##### Entries shown #####

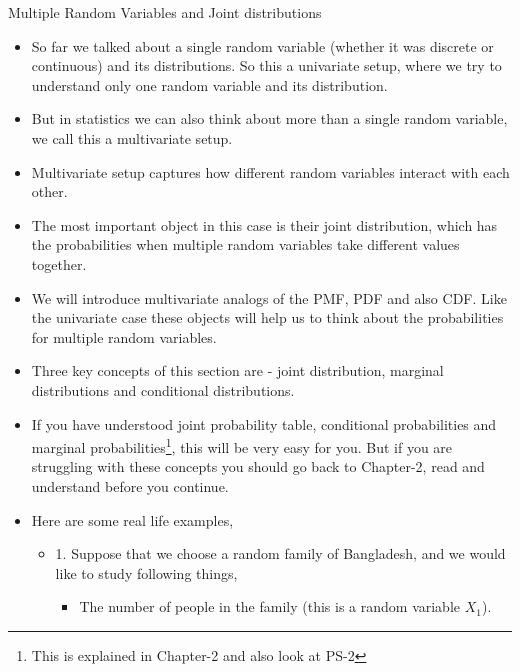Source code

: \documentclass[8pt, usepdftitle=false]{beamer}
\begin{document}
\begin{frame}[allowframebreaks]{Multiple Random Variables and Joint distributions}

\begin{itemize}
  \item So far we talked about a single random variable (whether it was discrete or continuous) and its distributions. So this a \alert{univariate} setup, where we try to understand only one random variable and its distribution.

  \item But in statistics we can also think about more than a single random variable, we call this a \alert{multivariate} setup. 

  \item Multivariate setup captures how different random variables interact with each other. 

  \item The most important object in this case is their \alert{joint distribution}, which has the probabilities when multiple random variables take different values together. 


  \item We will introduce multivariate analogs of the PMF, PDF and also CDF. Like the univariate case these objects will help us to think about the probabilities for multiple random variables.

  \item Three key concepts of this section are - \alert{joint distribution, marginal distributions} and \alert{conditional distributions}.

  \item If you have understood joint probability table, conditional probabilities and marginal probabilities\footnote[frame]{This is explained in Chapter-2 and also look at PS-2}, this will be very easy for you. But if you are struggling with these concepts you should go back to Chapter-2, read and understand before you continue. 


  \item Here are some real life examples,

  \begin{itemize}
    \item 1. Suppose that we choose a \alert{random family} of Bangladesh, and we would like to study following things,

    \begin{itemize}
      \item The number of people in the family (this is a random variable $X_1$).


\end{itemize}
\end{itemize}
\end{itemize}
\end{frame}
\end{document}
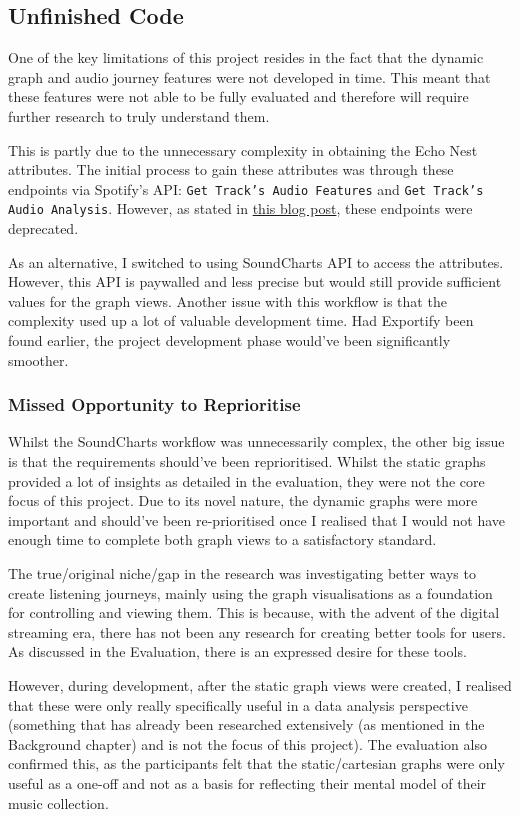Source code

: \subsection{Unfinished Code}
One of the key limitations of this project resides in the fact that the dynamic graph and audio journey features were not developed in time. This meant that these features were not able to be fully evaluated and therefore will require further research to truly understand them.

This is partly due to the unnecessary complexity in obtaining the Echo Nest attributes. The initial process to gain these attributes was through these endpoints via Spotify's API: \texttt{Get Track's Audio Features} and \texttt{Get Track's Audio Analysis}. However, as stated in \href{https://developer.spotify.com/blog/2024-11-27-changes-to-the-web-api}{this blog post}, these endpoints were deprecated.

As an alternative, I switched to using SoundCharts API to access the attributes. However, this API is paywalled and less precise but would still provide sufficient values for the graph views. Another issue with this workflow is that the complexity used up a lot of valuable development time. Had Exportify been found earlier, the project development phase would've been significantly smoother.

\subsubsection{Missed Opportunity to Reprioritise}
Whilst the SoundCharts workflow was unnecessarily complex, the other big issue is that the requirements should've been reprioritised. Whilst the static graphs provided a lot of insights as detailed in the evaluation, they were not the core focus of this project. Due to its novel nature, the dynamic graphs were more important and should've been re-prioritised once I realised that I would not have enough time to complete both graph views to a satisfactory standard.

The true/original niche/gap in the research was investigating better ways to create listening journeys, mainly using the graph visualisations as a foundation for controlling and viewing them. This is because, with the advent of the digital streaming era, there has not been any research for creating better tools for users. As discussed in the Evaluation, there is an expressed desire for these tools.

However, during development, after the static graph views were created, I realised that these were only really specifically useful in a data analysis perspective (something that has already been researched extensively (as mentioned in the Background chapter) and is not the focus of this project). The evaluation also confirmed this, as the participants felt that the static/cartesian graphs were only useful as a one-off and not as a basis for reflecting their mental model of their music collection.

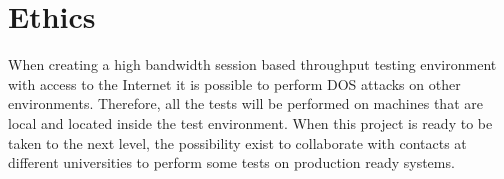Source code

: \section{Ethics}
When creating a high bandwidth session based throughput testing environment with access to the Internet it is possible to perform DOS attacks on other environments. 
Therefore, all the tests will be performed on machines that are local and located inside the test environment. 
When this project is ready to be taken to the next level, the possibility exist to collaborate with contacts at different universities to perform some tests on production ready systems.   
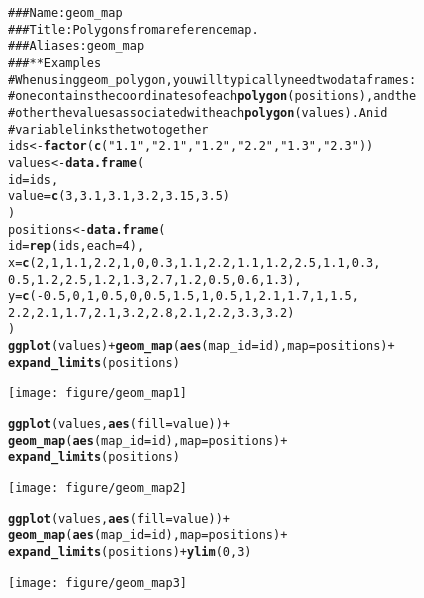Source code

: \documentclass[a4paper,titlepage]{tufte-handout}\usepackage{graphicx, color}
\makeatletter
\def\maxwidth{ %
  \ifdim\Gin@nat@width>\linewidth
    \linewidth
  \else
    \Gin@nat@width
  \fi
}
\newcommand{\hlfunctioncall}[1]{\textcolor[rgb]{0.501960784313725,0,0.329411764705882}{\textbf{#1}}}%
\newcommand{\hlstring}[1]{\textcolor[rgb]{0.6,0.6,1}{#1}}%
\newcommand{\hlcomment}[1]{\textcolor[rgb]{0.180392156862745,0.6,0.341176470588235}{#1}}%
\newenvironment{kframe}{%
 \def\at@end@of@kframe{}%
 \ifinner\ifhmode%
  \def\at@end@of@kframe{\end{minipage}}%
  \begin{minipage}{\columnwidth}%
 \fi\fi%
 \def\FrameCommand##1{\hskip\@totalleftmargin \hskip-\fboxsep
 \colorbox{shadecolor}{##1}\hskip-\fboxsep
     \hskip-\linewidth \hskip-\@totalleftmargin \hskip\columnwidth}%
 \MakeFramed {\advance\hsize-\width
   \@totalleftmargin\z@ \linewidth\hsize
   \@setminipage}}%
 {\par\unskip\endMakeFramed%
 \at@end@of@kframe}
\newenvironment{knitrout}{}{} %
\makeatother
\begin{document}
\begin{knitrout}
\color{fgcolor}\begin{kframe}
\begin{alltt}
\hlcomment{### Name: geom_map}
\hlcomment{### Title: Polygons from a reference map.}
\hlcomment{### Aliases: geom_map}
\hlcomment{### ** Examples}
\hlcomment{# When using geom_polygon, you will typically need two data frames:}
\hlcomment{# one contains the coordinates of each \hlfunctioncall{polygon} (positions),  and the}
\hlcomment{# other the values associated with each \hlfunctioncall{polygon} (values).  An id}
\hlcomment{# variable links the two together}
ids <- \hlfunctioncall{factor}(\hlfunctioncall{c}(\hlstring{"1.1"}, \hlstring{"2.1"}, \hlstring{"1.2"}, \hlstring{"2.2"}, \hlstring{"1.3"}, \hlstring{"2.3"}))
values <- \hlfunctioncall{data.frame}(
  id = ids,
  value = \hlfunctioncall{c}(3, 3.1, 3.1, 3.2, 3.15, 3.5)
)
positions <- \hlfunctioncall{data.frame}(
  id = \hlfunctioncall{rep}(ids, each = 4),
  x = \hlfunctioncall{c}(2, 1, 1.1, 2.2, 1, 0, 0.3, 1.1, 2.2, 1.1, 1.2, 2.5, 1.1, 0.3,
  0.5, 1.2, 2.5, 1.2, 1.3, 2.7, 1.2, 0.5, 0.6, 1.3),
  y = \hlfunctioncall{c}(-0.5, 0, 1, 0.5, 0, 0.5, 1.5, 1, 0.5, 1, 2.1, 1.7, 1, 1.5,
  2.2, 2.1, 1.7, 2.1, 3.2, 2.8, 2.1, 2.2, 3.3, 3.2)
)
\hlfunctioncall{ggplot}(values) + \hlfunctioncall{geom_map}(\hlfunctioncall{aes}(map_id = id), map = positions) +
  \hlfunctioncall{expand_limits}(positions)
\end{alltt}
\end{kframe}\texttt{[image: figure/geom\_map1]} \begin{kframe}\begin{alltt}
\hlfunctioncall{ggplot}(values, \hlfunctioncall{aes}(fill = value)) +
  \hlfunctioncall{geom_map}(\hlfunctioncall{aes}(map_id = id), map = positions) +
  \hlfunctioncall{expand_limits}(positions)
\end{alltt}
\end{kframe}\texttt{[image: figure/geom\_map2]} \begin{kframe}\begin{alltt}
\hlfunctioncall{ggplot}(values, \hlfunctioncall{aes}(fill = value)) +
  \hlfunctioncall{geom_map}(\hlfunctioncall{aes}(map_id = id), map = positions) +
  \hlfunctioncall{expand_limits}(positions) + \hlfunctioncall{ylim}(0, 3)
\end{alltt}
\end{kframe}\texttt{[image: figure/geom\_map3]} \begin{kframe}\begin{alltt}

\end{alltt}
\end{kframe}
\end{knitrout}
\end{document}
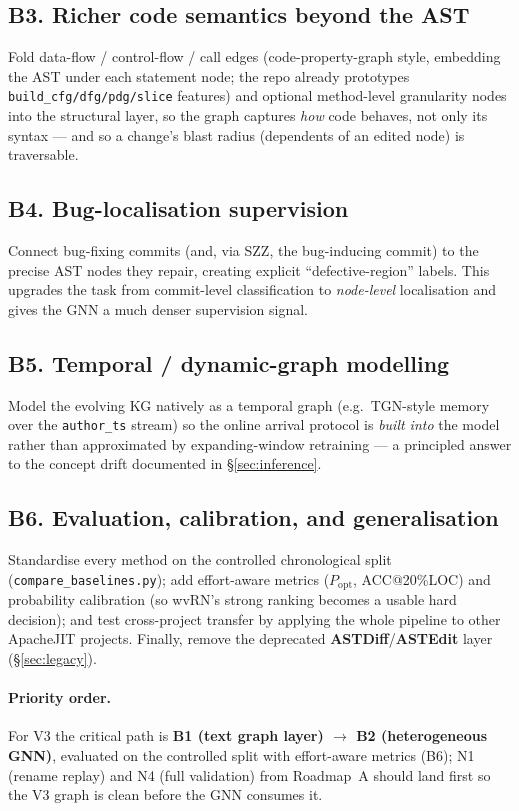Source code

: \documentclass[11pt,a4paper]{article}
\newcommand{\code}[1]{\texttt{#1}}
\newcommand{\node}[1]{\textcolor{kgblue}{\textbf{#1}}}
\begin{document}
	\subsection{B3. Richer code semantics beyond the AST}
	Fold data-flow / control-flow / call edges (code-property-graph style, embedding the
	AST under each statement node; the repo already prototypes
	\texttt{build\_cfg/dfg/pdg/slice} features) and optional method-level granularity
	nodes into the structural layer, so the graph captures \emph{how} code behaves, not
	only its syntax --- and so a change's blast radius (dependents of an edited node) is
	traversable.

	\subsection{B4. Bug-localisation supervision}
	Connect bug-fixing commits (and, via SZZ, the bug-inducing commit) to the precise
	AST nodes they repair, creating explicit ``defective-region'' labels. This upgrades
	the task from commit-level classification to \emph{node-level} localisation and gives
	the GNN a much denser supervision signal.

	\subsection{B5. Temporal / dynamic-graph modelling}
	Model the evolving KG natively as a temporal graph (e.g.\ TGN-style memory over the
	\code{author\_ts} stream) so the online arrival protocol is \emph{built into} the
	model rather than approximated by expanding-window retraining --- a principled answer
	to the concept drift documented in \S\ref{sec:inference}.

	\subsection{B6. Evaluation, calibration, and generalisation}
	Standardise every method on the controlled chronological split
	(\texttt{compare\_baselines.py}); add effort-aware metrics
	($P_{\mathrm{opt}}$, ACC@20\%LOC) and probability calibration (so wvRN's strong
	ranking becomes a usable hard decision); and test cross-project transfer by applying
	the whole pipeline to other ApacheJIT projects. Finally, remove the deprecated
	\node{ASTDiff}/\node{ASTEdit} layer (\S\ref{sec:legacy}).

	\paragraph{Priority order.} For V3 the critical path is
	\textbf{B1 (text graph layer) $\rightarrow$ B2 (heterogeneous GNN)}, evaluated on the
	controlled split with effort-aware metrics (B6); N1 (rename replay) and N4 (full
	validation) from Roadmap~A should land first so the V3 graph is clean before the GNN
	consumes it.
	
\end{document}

#####

Show every line in the listing above that carries the word "localisation".

	\subsection{B4. Bug-localisation supervision}
	the task from commit-level classification to \emph{node-level} localisation and gives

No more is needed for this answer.